WHAT THE EXERCISE ASKS: The entries below contain a stretch that opens with the line containing "[$.UICurX](#UICurX)" and closes with the line containing "##Function: $.UISliderForMouse"; set down that stretch exactly, both ends included, and nothing else.

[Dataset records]

··········

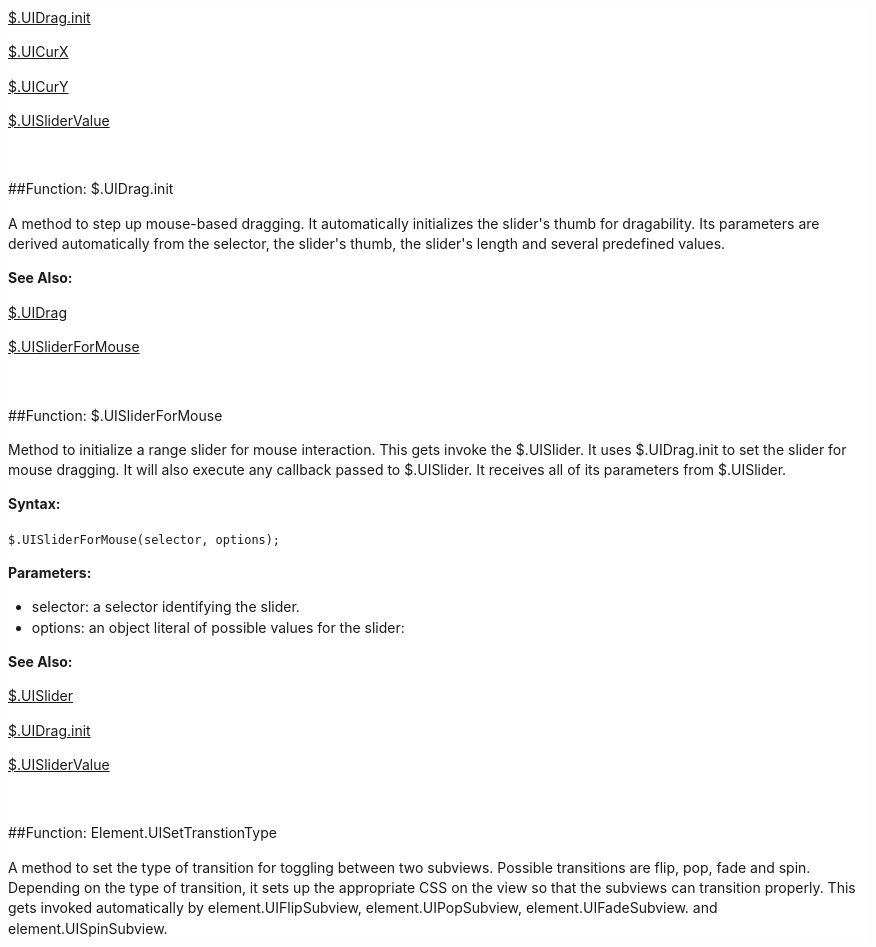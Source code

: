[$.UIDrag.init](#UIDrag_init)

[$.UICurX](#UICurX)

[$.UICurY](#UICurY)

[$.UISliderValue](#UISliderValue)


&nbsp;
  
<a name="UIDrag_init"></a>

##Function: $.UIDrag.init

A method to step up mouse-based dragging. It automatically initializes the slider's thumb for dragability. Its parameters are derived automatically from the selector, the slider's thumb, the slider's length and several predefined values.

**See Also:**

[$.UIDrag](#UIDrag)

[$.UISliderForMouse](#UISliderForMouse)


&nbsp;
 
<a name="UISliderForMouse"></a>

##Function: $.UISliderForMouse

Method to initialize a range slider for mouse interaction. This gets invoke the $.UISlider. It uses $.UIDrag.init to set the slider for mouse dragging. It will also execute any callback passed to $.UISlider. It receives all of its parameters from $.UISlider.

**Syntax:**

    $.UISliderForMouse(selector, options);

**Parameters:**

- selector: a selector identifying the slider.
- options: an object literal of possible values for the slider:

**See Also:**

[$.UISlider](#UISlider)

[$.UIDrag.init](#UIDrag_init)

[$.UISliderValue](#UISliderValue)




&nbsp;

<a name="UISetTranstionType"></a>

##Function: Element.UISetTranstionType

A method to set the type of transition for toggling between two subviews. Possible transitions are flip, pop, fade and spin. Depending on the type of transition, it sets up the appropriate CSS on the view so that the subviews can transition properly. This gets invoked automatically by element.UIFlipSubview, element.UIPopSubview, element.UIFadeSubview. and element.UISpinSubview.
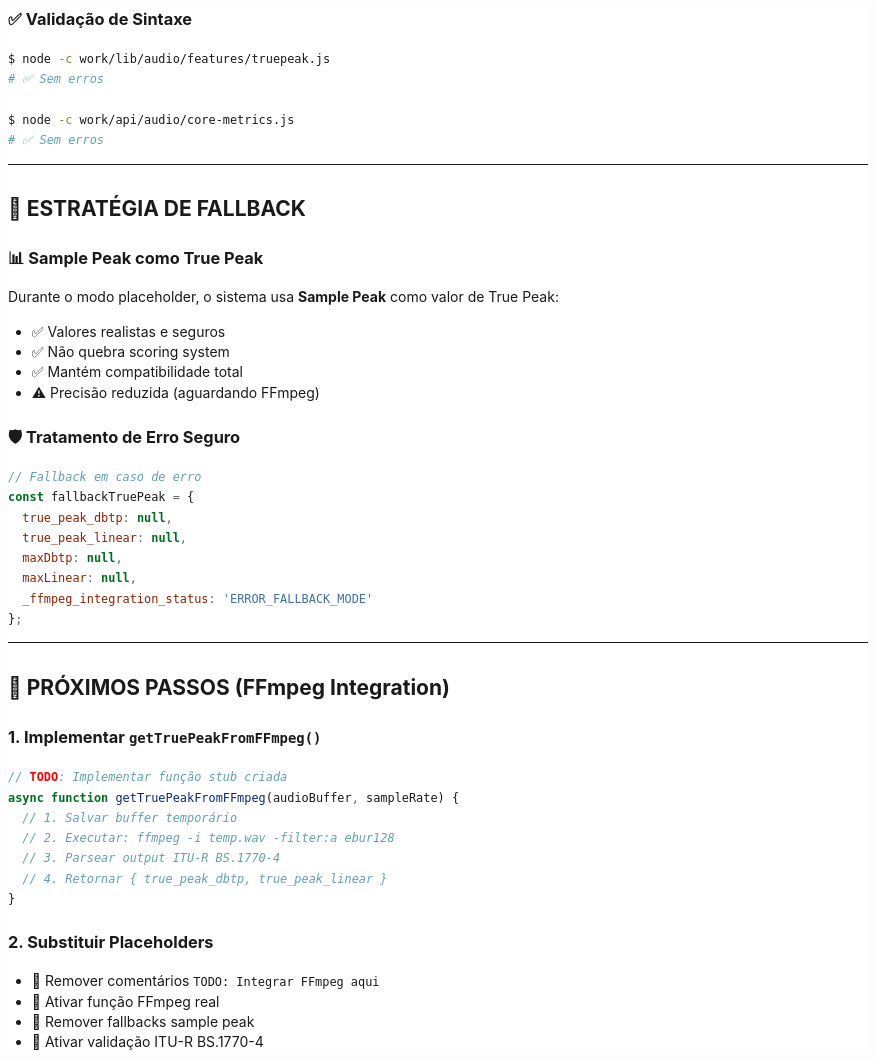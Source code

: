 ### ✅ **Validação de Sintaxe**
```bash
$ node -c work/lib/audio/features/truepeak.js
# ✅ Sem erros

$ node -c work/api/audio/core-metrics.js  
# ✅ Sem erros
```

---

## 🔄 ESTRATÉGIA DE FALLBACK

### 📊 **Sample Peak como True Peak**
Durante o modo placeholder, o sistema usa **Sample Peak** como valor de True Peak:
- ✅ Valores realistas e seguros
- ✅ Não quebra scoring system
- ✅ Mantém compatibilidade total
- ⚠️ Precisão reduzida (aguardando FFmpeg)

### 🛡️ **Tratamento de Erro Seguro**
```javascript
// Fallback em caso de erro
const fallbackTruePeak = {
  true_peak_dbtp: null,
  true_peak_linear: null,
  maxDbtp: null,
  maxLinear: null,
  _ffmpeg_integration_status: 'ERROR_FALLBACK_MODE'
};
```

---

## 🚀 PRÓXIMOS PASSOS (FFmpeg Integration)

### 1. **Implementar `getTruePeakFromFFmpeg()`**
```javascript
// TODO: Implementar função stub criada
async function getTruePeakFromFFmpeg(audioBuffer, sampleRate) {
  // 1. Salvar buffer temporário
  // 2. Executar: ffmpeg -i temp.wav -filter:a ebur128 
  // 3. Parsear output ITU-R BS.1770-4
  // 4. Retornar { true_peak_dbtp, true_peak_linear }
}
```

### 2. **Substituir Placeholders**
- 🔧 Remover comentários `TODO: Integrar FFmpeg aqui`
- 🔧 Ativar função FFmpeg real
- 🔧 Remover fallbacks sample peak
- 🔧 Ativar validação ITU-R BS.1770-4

··········

EXERCISE ANSWER:
[$.UICurX](#UICurX)

[$.UICurY](#UICurY)

[$.UISliderValue](#UISliderValue)


&nbsp;
  
<a name="UIDrag_init"></a>

##Function: $.UIDrag.init

A method to step up mouse-based dragging. It automatically initializes the slider's thumb for dragability. Its parameters are derived automatically from the selector, the slider's thumb, the slider's length and several predefined values.

**See Also:**

[$.UIDrag](#UIDrag)

[$.UISliderForMouse](#UISliderForMouse)


&nbsp;
 
<a name="UISliderForMouse"></a>

##Function: $.UISliderForMouse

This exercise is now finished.